I share the feelings of Jim Emerson, who was the one to break the news to me today. Jim wrote of Matt’s announcement, “When I consider the exceptional, collegial atmosphere among our extended network of movie bloggers, and how much we learn and grow through exposure to one another's work, there's nobody of whom I'm prouder to consider myself a ‘colleague.’” In early 2006 I interviewed Matt at length, with the intention of posting it here on this blog. But shortly after came the devastating, sudden loss of Matt’s wife, Jennifer, and suddenly the interview didn’t seem relevant anymore. In Matt’s own words, “I’m not the same person now that I was when we talked.” So the interview was shelved, and instead we began exchanging occasional phone calls. And in January of 2007, during a trip to Los Angeles, Matt and I finally met in person. We tossed back some beers at a local Burbank watering hole and talked about Jennifer, traded stories of fatherhood, and of course yammered on about the movies. Three hours later we parted company, and though I haven’t seen him in the flesh since, I feel like, through that extended network of movie bloggers Jim refers to, Matt has, as have many others, always been as close as a quick posted comment. And his announcement today makes me more glad than ever to be able to call him my friend.

In dropping my own comment on Matt’s site today, I told him that “as this is only a good-bye to a particular form of expression, I'll try not to allow myself to sound as if it's anything more than that.” Matt will still be around, making the occasional contribution to The House Next Door, and maybe even popping up here every once in a while when the urge to not-lurk grabs him. He’s off on an adventure that I feel confident will take him places that will create for him even truer, more fulfilling avenues of expression than has his distinguished career as a film critic. He leaves us today with one more indication that we will have many gems of cinema to treasure from him in the future. Here is his tribute to his wife Jennifer Dawson, a moving journey which ought to make each one of us understand the privilege of being so deeply loved.

Thanks for all the great work you’ve done so far, Matt, and all that is surely to come. Be talking to ya soon!

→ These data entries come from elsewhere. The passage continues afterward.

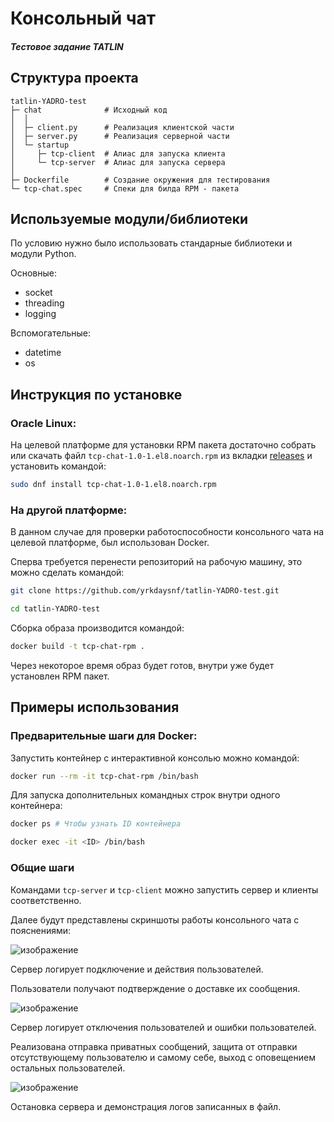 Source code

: # Консольный чат
##### Тестовое задание TATLIN

## Структура проекта
```
tatlin-YADRO-test
├─ chat              # Исходный код
│  │
│  ├─ client.py      # Реализация клиентской части
│  ├─ server.py      # Реализация серверной части
│  └─ startup        
│     ├─ tcp-client  # Алиас для запуска клиента
│     └─ tcp-server  # Алиас для запуска сервера
│
├─ Dockerfile        # Создание окружения для тестирования
└─ tcp-chat.spec     # Спеки для билда RPM - пакета
```

## Используемые модули/библиотеки
По условию нужно было использовать стандарные библиотеки и модули Python. 

Основные:
- socket
- threading
- logging

Вспомогательные:
- datetime
- os

## Инструкция по установке
### Oracle Linux:
На целевой платформе для установки RPM пакета достаточно собрать или скачать файл `tcp-chat-1.0-1.el8.noarch.rpm` из вкладки [releases](https://github.com/yrkdaysnf/tatlin-YADRO-test/releases) и установить командой:
```bash
sudo dnf install tcp-chat-1.0-1.el8.noarch.rpm
```
### На другой платформе:
В данном случае для проверки работоспособности консольного чата на целевой платформе, был использован Docker.

Сперва требуется перенести репозиторий на рабочую машину, это можно сделать командой:
```bash
git clone https://github.com/yrkdaysnf/tatlin-YADRO-test.git

cd tatlin-YADRO-test
```
Сборка образа производится командой:
```bash
docker build -t tcp-chat-rpm .
```
Через некоторое время образ будет готов, внутри уже будет установлен RPM пакет.

## Примеры использования
### Предварительные шаги для Docker:
Запустить контейнер с интерактивной консолью можно командой:
```bash
docker run --rm -it tcp-chat-rpm /bin/bash
```
Для запуска дополнительных командных строк внутри одного контейнера:
```bash
docker ps # Чтобы узнать ID контейнера

docker exec -it <ID> /bin/bash
```
### Общие шаги
Командами `tcp-server` и `tcp-client` можно запустить сервер и клиенты соответственно.

Далее будут представлены скриншоты работы консольного чата с пояснениями:

![изображение](https://github.com/user-attachments/assets/d374443f-ac23-4ec5-8cad-b5e9768ada55)

  Сервер логирует подключение и действия пользователей. 
  
  Пользователи получают подтверждение о доставке их сообщения.

![изображение](https://github.com/user-attachments/assets/e983f8f0-436d-48b5-91e9-a78537dd68fc)

  Сервер логирует отключения пользователей и ошибки пользователей.
  
  Реализована отправка приватных сообщений, защита от отправки отсутствующему пользователю и самому себе, выход с оповещением остальных пользователей.
  
![изображение](https://github.com/user-attachments/assets/c2c86d8d-ffc0-4a96-8360-bfb06617fc36)

  Остановка сервера и демонстрация логов записанных в файл.
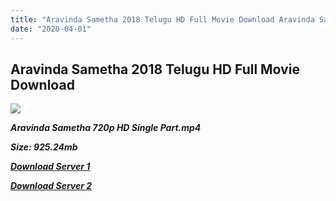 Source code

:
 ```yaml
---
title: "Aravinda Sametha 2018 Telugu HD Full Movie Download Aravinda Sametha Telugu HD Movie Download"
date: "2020-04-01"
---
```


## Aravinda Sametha 2018 Telugu HD Full Movie Download

![](https://images.moviebuff.com/bfc3dd58-6c84-4892-acdf-eaf2992ce906?w=1000)

**_Aravinda Sametha 720p HD Single Part.mp4_**

**_Size: 925.24mb_**

**_[Download Server 1](https://openload.co/f/8_RrqdESIwA)_**

**_[Download Server 2](https://openload.co/f/8_RrqdESIwA)_**
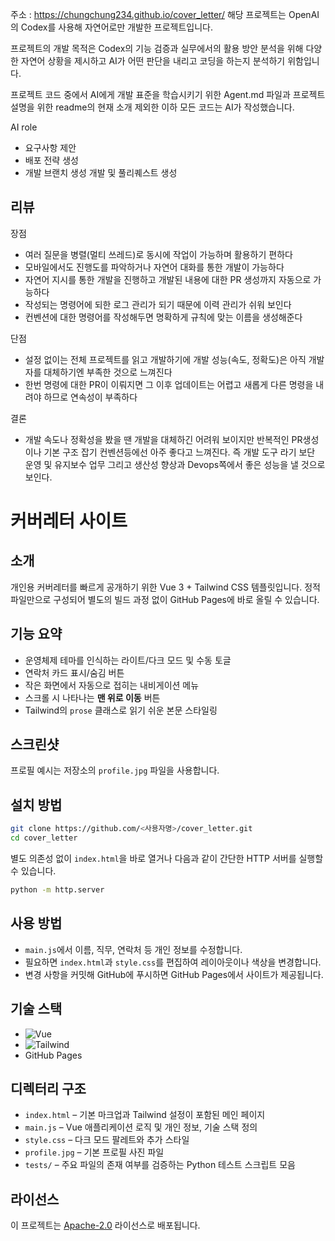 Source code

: 주소 : https://chungchung234.github.io/cover_letter/
해당 프로젝트는 OpenAI의 Codex를 사용해 자연어로만 개발한 프로젝트입니다.

프로젝트의 개발 목적은 Codex의 기능 검증과 실무에서의 활용 방안 분석을 위해 
다양한 자연어 상황을 제시하고 AI가 어떤 판단을 내리고 코딩을 하는지 분석하기 위함입니다.

프로젝트 코드 중에서 AI에게 개발 표준을 학습시키기 위한 Agent.md 파일과 
프로젝트 설명을 위한 readme의 현재 소개 제외한 이하 모든 코드는 AI가 작성했습니다.

AI role
- 요구사항 제안
- 배포 전략 생성
- 개발 브랜치 생성 개발 및 풀리퀘스트 생성

## 리뷰 

장점
- 여러 질문을 병렬(멀티 쓰레드)로 동시에 작업이 가능하며 활용하기 편하다
- 모바일에서도 진행도를 파악하거나 자연어 대화를 통한 개발이 가능하다
- 자연어 지시를 통한 개발을 진행하고 개발된 내용에 대한 PR 생성까지 자동으로 가능하다
- 작성되는 명령어에 되한 로그 관리가 되기 때문에 이력 관리가 쉬워 보인다
- 컨벤션에 대한 명령어를 작성해두면 명확하게 규칙에 맞는 이름을 생성해준다

단점
- 설정 없이는 전체 프로젝트를 읽고 개발하기에 개발 성능(속도, 정확도)은 아직 개발자를 대체하기엔 부족한 것으로 느껴진다
- 한번 명령에 대한 PR이 이뤄지면 그 이후 업데이트는 어렵고 새롭게 다른 명령을 내려야 하므로 연속성이 부족하다

결론
- 개발 속도나 정확성을 봤을 땐 개발을 대체하긴 어려워 보이지만 반복적인 PR생성이나 기본 구조 잡기 컨벤션등에선 아주 좋다고 느껴진다.
즉 개발 도구 라기 보단 운영 및 유지보수 업무 그리고 생산성 향상과 Devops쪽에서 좋은 성능을 낼 것으로 보인다.

# 커버레터 사이트

## 소개
개인용 커버레터를 빠르게 공개하기 위한 Vue 3 + Tailwind CSS 템플릿입니다. 정적 파일만으로 구성되어 별도의 빌드 과정 없이 GitHub Pages에 바로 올릴 수 있습니다.

## 기능 요약
- 운영체제 테마를 인식하는 라이트/다크 모드 및 수동 토글
- 연락처 카드 표시/숨김 버튼
- 작은 화면에서 자동으로 접히는 내비게이션 메뉴
- 스크롤 시 나타나는 **맨 위로 이동** 버튼
- Tailwind의 `prose` 클래스로 읽기 쉬운 본문 스타일링

## 스크린샷
프로필 예시는 저장소의 `profile.jpg` 파일을 사용합니다.


## 설치 방법
```bash
git clone https://github.com/<사용자명>/cover_letter.git
cd cover_letter
```
별도 의존성 없이 `index.html`을 바로 열거나 다음과 같이 간단한 HTTP 서버를 실행할 수 있습니다.
```bash
python -m http.server
```

## 사용 방법
- `main.js`에서 이름, 직무, 연락처 등 개인 정보를 수정합니다.
- 필요하면 `index.html`과 `style.css`를 편집하여 레이아웃이나 색상을 변경합니다.
- 변경 사항을 커밋해 GitHub에 푸시하면 GitHub Pages에서 사이트가 제공됩니다.

## 기술 스택
- ![Vue](https://img.shields.io/badge/Vue-3-brightgreen)
- ![Tailwind](https://img.shields.io/badge/TailwindCSS-CDN-blue)
- GitHub Pages

## 디렉터리 구조
- `index.html` – 기본 마크업과 Tailwind 설정이 포함된 메인 페이지
- `main.js` – Vue 애플리케이션 로직 및 개인 정보, 기술 스택 정의
- `style.css` – 다크 모드 팔레트와 추가 스타일
- `profile.jpg` – 기본 프로필 사진 파일
- `tests/` – 주요 파일의 존재 여부를 검증하는 Python 테스트 스크립트 모음

## 라이선스
이 프로젝트는 [Apache-2.0](LICENSE) 라이선스로 배포됩니다.
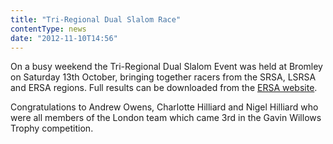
```yaml
---
title: "Tri-Regional Dual Slalom Race"
contentType: news
date: "2012-11-10T14:56"
---
```


On a busy weekend the Tri-Regional Dual Slalom Event was held at Bromley on Saturday 13th October, bringing together racers from the SRSA, LSRSA and ERSA regions. Full results can be downloaded from the [ERSA website](http://www.ersa.co.uk/2012_tri_regions_results).

Congratulations to Andrew Owens, Charlotte Hilliard and Nigel Hilliard who were all members of the London team which came 3rd in the Gavin Willows Trophy competition.
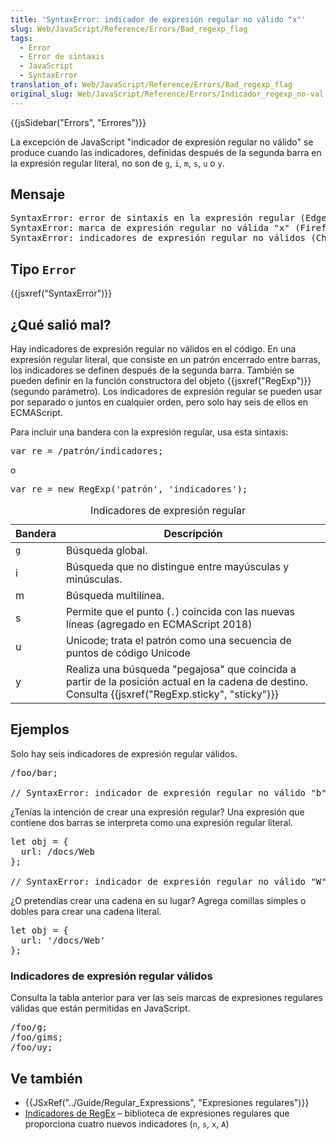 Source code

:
 ```yaml
---
title: 'SyntaxError: indicador de expresión regular no válido "x"'
slug: Web/JavaScript/Reference/Errors/Bad_regexp_flag
tags:
  - Error
  - Error de sintaxis
  - JavaScript
  - SyntaxError
translation_of: Web/JavaScript/Reference/Errors/Bad_regexp_flag
original_slug: Web/JavaScript/Reference/Errors/Indicador_regexp_no-val
---
```

<div>{{jsSidebar("Errors", "Errores")}}</div>

<p>La excepción de JavaScript "indicador de expresión regular no válido" se produce cuando las indicadores, definidas después de la segunda barra en la expresión regular literal, no son de <code>g</code>, <code>i</code>, <code>m</code>, <code>s</code>, <code>u</code> o <code>y</code>.</p>

<h2 id="Mensaje">Mensaje</h2>

<pre class="syntaxbox notranslate">SyntaxError: error de sintaxis en la expresión regular (Edge)
SyntaxError: marca de expresión regular no válida "x" (Firefox)
SyntaxError: indicadores de expresión regular no válidos (Chrome)
</pre>

<h2 id="Tipo_Error">Tipo <code>Error</code></h2>

<p>{{jsxref("SyntaxError")}}</p>

<h2 id="¿Qué_salió_mal">¿Qué salió mal?</h2>

<p>Hay indicadores de expresión regular no válidos en el código. En una expresión regular literal, que consiste en un patrón encerrado entre barras, los indicadores se definen después de la segunda barra. También se pueden definir en la función constructora del objeto {{jsxref("RegExp")}} (segundo parámetro). Los indicadores de expresión regular se pueden usar por separado o juntos en cualquier orden, pero solo hay seis de ellos en ECMAScript.</p>

<p>Para incluir una bandera con la expresión regular, usa esta sintaxis:</p>

<pre class="brush: js notranslate">var re = /patrón/indicadores;
</pre>

<p>o</p>

<pre class="brush: js notranslate">var re = new RegExp('patrón', 'indicadores');</pre>

<table class="standard-table">
 <caption>Indicadores de expresión regular</caption>
 <thead>
  <tr>
   <th scope="col">Bandera</th>
   <th scope="col">Descripción</th>
  </tr>
 </thead>
 <tbody>
  <tr>
   <td><code>g</code></td>
   <td>Búsqueda global.</td>
  </tr>
  <tr>
   <td>i</td>
   <td>Búsqueda que no distingue entre mayúsculas y minúsculas.</td>
  </tr>
  <tr>
   <td>m</td>
   <td>Búsqueda multilínea.</td>
  </tr>
  <tr>
   <td>s</td>
   <td>Permite que el punto (<code>.</code>) coincida con las nuevas líneas (agregado en ECMAScript 2018)</td>
  </tr>
  <tr>
   <td>u</td>
   <td>Unicode; trata el patrón como una secuencia de puntos de código Unicode</td>
  </tr>
  <tr>
   <td>y</td>
   <td>Realiza una búsqueda "pegajosa" que coincida a partir de la posición actual en la cadena de destino. Consulta {{jsxref("RegExp.sticky", "sticky")}}</td>
  </tr>
 </tbody>
</table>

<h2 id="Ejemplos">Ejemplos</h2>

<p>Solo hay seis indicadores de expresión regular válidos.</p>

<pre class="brush: js example-bad notranslate">/foo/bar;

// SyntaxError: indicador de expresión regular no válido "b"
</pre>

<p>¿Tenías la intención de crear una expresión regular? Una expresión que contiene dos barras se interpreta como una expresión regular literal.</p>

<pre class="brush: js example-bad notranslate">let obj = {
  url: /docs/Web
};

// SyntaxError: indicador de expresión regular no válido "W"
</pre>

<p>¿O pretendías crear una cadena en su lugar? Agrega comillas simples o dobles para crear una cadena literal.</p>

<pre class="brush: js example-good notranslate">let obj = {
  url: '/docs/Web'
};</pre>

<h3 id="Indicadores_de_expresión_regular_válidos">Indicadores de expresión regular válidos</h3>

<p>Consulta la tabla anterior para ver las seis marcas de expresiones regulares válidas que están permitidas en JavaScript.</p>

<pre class="brush: js example-good notranslate">/foo/g;
/foo/gims;
/foo/uy;
</pre>

<h2 id="Ve_también">Ve también</h2>

<ul>
 <li>{{JSxRef("../Guide/Regular_Expressions", "Expresiones regulares")}}</li>
 <li><a href="http://xregexp.com/flags/">Indicadores de RegEx</a> – biblioteca de expresiones regulares que proporciona cuatro nuevos indicadores (<code>n</code>, <code>s</code>, <code>x</code>, <code>A</code>)</li>
</ul>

UPDATE APRIL 30 12:49 a.m.: Jim has put together a brief tribute to Matt's House-pitality that is as eloquent a testament to this talented writer-- one in which Matt's words speak for themselves-- as I could imagine. Thanks, Mr. Emerson.


Matt Zoller Seitz said...

Jesus, Dennis. Thank you. This is a lot to live up to. I'll try my best.

Dennis Cozzalio said...

Feeling a little like a post-Clarence George Bailey, my friend? I hope so. I don't mean to lay a passel of expectations at your feet. It's just that as much as I'll miss your writing, seeing what you'll have to offer as a filmmaker is going to be just as much fun. It's sheer selfishness on my part, of course-- I likes a good film. May you have many opportunities to show 'em your stuff.

bill said...

Although I read Matt's blog semi-regularly, I don't really have much to say, other than I'm fairly surprised about the news, but find his reasoning more than sound.

Also, I once took issue with something Matt wrote in his review of "Death Sentence" (it had nothing to do with the actual movie, which I haven't seen), and I posted a comment on his site. He responded, and there was a brief, but thoughtful, exchange between us (and with a mysterious "Anonymous" who was, frankly, a huge dick). We never came to an agreement, but the conversation never devolved into insults, or anything of the kind. As we all know, that's a rarity around these here internets, and now, with his departure, I guess it's even more rare.

Anonymous said...

How beautiful. The post and Matt's tribute.

Ali Arikan said...

This is a beautiful piece, Dennis - heartfelt, and eloquent, as always.